My only experience with negative skip-bleach involved using the low-con Fuji F-400, which came out great,


Hi David,

How did you rate the F-400 for the negative skip-bleach? I just shot a Super 16 short using the Fuji Eterna 400T in which we are doing a full bleach bypass on the negative. I rated the stock normally (EI 400) but based on the advice of a colleague I was extremely careful on set to control the shadows (no more than 2 stops under unless I wanted BLACK blacks) and highlights (never more than 1/2 stop over except in the rare instance where blown out white was acceptable).

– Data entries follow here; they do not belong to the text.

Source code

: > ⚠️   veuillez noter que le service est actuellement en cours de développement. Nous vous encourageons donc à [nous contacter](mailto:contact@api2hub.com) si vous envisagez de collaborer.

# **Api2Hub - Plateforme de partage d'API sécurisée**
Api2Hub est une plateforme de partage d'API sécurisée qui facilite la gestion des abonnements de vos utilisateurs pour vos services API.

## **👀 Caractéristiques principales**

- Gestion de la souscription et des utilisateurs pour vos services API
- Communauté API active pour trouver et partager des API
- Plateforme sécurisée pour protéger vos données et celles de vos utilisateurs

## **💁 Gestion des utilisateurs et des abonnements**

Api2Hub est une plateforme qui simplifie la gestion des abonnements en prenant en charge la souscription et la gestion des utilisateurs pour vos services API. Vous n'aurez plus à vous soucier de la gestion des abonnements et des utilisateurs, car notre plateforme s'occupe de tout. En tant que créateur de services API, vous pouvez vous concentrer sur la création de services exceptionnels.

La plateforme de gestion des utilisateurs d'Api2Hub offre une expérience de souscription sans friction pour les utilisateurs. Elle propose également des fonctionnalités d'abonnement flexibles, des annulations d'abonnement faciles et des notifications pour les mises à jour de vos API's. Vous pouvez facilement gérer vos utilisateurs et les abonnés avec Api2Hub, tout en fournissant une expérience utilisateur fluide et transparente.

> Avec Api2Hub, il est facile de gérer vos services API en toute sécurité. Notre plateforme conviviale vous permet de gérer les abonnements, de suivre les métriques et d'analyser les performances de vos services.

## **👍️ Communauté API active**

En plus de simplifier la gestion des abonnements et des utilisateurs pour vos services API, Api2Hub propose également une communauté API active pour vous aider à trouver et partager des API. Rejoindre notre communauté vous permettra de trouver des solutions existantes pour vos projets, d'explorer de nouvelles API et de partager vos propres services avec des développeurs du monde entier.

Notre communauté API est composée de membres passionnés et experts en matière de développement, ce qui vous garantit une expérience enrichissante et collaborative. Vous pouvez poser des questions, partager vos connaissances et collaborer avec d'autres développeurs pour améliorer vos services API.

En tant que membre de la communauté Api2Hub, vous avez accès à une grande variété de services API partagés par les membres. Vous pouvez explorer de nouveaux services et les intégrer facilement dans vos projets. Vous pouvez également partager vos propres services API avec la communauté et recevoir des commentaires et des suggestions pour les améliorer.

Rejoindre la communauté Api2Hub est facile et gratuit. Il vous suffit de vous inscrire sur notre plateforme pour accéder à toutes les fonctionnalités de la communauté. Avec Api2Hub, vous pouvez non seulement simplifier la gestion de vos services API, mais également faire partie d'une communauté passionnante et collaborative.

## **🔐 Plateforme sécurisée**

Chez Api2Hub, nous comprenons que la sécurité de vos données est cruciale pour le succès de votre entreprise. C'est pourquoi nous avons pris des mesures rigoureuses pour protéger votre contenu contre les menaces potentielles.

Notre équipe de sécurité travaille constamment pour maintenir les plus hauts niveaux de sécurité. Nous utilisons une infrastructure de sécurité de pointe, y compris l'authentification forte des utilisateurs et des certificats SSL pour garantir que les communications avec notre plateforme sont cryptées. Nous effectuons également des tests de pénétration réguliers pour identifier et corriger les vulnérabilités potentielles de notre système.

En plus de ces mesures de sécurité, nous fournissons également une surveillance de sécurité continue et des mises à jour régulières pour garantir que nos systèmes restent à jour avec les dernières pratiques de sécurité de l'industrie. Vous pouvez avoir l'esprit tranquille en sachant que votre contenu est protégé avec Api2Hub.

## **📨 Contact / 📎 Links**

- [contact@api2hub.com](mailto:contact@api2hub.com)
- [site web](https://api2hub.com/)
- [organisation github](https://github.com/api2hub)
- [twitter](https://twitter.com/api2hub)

I ask primarily because it appears most folks underexpose between 1/2 stop to a stop for any sort of skip bleach/silver retention process (and then light normally?) and I'm concerned that my approach was backwards. I really made it a priority to create minimal contrast and relatively soft light with carefully placed, but small hard accents that never went more than 1/2 stop over key. (I shot everything at 2.8 so I could use both my eyes and my meter most effectively in this regard.) In addition, art direction was carefully planned so tones would work well with the Eterna's soft pallete and the bypass's skewed color "sense."

Of course I had strongly advised a test early in pre-production, and then warned the director that we MUST test as the shoot approached, but the time/money for the test never surfaced. I will confess that the script is a nasty piece (all night interiors, too) that lends itself to a harsh look, and that the director seemed pleased when I said "things might get ugly." (Jarhead's desert exteriors were cited as an extreme example of where highlights can go with a skip bleach.)

And I had also advised the director that we find a lab that offered either a scalable bypass or some other silver retention process that wasn't as radical as a full bypass, but the director/producer stuck with DuArt in NYC, which only offers the full bypass. And because we're finishing on video--dailies are going to telecine with only a slight possiblity of blow-up to 35mm pending budget and other factors--I couldn't advise a bleach bypass on an IP or IN.

I suppose I can take some solace in the fact that if the dailies come back terribly overexposed, the process (though somewhat costly) is reversible. But then I'd have a flat neg and some relatively dull lighting to contend with. Wish I'd had that test (or consulted this forum first)...sigh.